He's dreaming now... and what do you think he's dreaming about?
  • "The time has come", the Walrus said,
    "To talk of many things:
    Of shoes — and ships — and sealing wax —
    Of cabbages — and Kings —
    And why the Sea is boiling hot —
    And whether pigs have wings."
  • "I weep for you", the Walrus said,
    "I deeply sympathise."
    • Walrus and Carpenter, st. 17
  • "I like the Walrus best," said Alice, "because you see he was a little sorry for the poor oysters."
    "He ate more than the Carpenter, though," said Tweedledee. "You see he held his handkerchief in front, so that the Carpenter couldn't count how many he took: contrariwise."
    "That was mean!" Alice said indignantly. "Then I like the Carpenter best—if he didn't eat so many as the Walrus."
    "But he ate as many as he could get," said Tweedledum.

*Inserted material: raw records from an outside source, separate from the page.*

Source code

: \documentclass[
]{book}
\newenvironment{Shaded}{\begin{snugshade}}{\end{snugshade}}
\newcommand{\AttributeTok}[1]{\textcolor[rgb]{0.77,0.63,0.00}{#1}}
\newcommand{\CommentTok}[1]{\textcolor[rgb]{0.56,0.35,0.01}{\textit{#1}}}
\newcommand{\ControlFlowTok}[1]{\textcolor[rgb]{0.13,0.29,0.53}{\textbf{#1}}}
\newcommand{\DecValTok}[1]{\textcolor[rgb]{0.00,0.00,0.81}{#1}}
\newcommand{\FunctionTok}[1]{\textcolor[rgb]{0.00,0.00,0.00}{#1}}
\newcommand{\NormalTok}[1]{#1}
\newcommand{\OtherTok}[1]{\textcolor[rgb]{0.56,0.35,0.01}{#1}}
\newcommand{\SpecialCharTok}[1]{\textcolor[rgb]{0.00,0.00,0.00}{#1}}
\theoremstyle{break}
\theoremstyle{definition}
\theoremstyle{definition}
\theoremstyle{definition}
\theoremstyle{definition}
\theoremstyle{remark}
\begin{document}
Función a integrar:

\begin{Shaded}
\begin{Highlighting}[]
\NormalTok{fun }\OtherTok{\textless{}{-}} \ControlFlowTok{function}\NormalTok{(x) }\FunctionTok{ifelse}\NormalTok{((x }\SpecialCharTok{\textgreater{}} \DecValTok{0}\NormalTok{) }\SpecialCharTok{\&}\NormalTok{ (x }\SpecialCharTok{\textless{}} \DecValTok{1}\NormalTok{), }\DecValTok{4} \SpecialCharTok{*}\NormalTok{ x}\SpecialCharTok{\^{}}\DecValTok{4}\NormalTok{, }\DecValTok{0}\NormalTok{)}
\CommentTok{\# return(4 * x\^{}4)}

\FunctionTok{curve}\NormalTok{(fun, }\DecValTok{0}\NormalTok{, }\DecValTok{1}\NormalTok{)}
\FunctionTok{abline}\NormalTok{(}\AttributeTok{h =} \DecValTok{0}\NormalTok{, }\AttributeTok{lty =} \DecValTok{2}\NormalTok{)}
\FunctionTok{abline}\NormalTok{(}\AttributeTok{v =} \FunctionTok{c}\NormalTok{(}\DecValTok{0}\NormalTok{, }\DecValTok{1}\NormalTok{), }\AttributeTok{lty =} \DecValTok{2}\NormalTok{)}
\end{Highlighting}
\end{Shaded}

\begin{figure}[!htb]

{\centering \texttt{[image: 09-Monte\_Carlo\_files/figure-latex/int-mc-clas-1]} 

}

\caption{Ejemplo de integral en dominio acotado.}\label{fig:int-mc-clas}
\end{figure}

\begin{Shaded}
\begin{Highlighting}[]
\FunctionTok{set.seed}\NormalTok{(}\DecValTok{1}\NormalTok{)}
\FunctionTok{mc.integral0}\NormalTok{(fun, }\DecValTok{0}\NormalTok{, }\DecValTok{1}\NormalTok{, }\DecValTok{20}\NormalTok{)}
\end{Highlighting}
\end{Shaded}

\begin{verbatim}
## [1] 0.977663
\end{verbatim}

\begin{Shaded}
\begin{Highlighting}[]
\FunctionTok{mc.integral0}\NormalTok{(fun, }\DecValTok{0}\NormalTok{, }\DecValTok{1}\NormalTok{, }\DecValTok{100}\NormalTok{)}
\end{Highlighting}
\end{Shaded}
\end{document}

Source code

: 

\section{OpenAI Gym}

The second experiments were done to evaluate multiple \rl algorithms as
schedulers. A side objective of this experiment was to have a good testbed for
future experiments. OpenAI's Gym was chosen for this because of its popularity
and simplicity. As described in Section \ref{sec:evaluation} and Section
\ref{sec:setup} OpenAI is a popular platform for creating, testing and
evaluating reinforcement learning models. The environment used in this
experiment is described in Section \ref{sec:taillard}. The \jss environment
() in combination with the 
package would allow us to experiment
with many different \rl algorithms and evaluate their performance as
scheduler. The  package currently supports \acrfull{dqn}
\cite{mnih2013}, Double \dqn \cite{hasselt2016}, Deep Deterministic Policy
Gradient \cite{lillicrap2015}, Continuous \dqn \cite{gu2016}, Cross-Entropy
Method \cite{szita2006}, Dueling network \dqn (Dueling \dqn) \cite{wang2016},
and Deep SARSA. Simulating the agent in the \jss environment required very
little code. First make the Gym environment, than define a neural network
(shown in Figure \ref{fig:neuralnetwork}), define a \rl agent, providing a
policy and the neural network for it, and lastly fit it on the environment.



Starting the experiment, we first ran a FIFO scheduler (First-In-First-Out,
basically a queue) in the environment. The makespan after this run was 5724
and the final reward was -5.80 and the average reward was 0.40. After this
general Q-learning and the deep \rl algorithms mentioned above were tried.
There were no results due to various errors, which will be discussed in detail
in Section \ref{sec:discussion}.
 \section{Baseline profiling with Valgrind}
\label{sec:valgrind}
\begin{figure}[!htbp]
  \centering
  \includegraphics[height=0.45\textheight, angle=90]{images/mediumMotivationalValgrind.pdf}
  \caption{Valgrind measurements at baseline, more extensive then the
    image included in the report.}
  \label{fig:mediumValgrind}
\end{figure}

    This was a puzzler. After a pause, Alice began, "Well! They were both very unpleasant characters—"
  • "He's dreaming now," said Tweedledee: "and what do you think he's dreaming about?"
    Alice said "Nobody can guess that."
    "Why, about you!" Tweedledee exclaimed, clapping his hands triumphantly. "And if he left off dreaming about you, where do you suppose you'd be?"
    "Where I am now, of course," said Alice.
    "Not you!" Tweedledee retorted contemptuously. "You'd be nowhere. Why, you're only a sort of thing in his dream!"
    "If that there King was to wake," added Tweedledum, "you'd go out — bang! — just like a candle!"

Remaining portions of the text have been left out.